[Le Monde] Pourquoi l’inflation mettra du temps à refluer
Les journalistes Eric Albert, Bastien Bonnefous et Zeliha Chaffin consacrent un article aux perturbations des chaînes d’approvisionnement dans le cadre de la fin du conflit en Iran, titré : « Pourquoi l’inflation mettra du temps à refluer, malgré une réouverture, même rapide, du détroit d’Ormuz ». Alexandre Saubot, Président de France Industrie, y est cité, ainsi que deux fédérations membres.
Malgré un reflux de l’inflation qui était liée à la crise, recul favorisé par l’accord-cadre du 15 juin entre les États-Unis et l’Iran, les prix ne reviendront pas à leur niveau d’avant-crise et l’impact sur l’industrie risque de perdurer.

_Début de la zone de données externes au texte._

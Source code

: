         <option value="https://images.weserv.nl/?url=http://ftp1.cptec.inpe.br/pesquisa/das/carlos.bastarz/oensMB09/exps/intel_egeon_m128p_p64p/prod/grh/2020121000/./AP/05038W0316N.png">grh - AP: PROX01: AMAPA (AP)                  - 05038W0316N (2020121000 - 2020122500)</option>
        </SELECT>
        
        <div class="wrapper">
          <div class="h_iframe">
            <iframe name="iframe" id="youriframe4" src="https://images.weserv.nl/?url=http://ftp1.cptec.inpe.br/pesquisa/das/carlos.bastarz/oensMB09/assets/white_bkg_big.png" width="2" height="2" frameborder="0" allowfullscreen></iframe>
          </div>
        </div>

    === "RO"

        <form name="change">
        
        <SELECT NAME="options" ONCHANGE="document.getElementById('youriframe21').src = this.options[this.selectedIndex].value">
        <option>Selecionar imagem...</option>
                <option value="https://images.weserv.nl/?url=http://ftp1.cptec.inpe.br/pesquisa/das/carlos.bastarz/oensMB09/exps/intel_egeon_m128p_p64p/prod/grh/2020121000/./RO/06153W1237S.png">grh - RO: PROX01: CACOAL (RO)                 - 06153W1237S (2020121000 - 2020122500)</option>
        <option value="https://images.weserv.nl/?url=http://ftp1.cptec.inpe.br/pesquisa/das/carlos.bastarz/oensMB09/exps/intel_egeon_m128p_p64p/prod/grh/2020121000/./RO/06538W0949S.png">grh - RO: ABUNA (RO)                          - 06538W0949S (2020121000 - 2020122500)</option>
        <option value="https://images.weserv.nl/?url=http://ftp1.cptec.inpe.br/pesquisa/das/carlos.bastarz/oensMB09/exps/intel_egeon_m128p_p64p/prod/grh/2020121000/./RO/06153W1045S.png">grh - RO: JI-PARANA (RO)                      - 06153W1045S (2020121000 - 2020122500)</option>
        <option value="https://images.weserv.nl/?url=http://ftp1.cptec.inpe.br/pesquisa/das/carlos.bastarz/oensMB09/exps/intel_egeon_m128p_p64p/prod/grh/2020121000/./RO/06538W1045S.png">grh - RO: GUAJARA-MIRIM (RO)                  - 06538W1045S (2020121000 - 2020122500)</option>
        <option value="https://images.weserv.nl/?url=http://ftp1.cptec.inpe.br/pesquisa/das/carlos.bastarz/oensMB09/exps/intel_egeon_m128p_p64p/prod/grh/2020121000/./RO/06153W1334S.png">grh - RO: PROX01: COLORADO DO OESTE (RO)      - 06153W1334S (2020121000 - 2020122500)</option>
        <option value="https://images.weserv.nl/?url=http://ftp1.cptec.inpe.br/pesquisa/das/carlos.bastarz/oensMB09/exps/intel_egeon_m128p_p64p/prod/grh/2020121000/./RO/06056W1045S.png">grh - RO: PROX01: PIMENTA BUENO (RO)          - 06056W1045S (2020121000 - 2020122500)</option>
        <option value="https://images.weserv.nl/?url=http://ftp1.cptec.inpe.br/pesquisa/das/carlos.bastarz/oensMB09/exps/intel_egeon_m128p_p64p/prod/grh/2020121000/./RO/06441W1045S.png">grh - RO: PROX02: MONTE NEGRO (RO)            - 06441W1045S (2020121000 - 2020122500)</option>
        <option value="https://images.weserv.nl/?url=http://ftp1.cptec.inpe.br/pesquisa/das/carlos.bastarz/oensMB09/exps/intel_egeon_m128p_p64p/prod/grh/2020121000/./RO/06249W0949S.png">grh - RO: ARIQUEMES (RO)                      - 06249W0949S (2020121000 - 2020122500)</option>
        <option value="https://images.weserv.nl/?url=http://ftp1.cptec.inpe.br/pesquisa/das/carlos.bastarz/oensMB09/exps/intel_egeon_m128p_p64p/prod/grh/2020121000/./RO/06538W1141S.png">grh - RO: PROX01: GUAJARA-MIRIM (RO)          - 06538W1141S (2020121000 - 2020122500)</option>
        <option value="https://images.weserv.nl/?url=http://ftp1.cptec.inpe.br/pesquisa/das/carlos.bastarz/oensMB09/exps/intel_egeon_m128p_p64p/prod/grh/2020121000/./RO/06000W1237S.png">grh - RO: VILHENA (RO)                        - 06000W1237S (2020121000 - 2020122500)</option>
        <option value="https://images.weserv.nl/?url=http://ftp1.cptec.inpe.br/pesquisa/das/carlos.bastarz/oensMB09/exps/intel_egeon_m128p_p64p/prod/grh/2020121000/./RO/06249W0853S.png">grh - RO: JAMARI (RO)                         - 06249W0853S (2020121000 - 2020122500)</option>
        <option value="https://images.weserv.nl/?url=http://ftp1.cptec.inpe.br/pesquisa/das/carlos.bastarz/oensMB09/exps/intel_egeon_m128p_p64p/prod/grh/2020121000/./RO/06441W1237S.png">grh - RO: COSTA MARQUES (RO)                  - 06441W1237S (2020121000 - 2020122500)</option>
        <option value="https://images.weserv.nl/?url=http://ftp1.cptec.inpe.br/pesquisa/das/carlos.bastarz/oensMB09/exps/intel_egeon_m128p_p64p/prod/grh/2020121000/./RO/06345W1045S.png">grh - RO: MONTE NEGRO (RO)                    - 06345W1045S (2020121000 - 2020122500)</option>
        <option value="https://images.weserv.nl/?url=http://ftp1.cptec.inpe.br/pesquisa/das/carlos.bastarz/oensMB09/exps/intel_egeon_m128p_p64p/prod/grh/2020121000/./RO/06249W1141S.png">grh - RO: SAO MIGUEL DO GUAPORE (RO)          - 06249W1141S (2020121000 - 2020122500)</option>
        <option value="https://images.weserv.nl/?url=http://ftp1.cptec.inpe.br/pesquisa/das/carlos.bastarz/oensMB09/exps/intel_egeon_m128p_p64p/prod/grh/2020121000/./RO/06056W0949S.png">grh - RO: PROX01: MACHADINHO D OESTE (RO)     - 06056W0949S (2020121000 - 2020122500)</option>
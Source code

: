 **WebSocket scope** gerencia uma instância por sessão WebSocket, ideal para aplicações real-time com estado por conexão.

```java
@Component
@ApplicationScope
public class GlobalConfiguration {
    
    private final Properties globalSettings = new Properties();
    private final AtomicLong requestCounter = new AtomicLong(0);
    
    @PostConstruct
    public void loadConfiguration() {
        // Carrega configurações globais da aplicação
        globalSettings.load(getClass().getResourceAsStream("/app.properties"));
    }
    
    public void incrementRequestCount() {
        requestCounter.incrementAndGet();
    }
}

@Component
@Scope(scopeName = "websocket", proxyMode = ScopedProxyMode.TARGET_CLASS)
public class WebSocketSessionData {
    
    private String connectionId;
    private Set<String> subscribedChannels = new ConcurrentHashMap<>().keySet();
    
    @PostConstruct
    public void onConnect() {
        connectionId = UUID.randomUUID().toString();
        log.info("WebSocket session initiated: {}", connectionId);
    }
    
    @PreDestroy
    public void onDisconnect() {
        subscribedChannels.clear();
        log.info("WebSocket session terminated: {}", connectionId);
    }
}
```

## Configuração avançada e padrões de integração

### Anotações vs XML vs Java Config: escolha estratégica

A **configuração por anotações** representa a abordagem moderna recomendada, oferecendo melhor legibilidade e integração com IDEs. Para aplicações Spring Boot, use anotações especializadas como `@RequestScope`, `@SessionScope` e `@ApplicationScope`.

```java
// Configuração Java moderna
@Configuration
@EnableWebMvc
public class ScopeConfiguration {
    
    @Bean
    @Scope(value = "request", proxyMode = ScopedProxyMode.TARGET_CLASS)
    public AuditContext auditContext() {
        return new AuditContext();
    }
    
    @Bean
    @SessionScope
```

Certaines aides, ciblées, ont été mises en place par l’État pour les métiers les plus touchés, mais les industriels : « ont conscience que les temps ont changé et que les caisses de l’Etat sont vides », ils demandent surtout : « la simplification des réglementations ou la mise en place de mesures de protection contre la concurrence asiatique », explique Alexandre Saubot.
Pour ce qui est de l’industrie de la chimie : « La crise au Moyen-Orient a eu un impact immédiat et massif sur les coûts de production de la chimie européenne, à travers des hausses des prix de l’énergie, des matières premières et du transport », constate France Chimie.
Xavier Chastel, directeur général de Polyvia, syndicat professionnel de l’industrie française de la plasturgie et des composites, ajoute que : « La gestion de la logistique s’est effectivement compliquée pour les chefs d’entreprise. Les délais de livraison se sont allongés, mais nous n’observons pas de pénuries ». Les industriels du plastique sont relativement parvenus à répercuter une partie de la hausse des prix sur leurs clients, « hormis dans quelques secteurs, comme la grande distribution, la distribution spécialisée et la construction, où certains grands donneurs d’ordre refusent de les passer », nuance Xavier Chastel.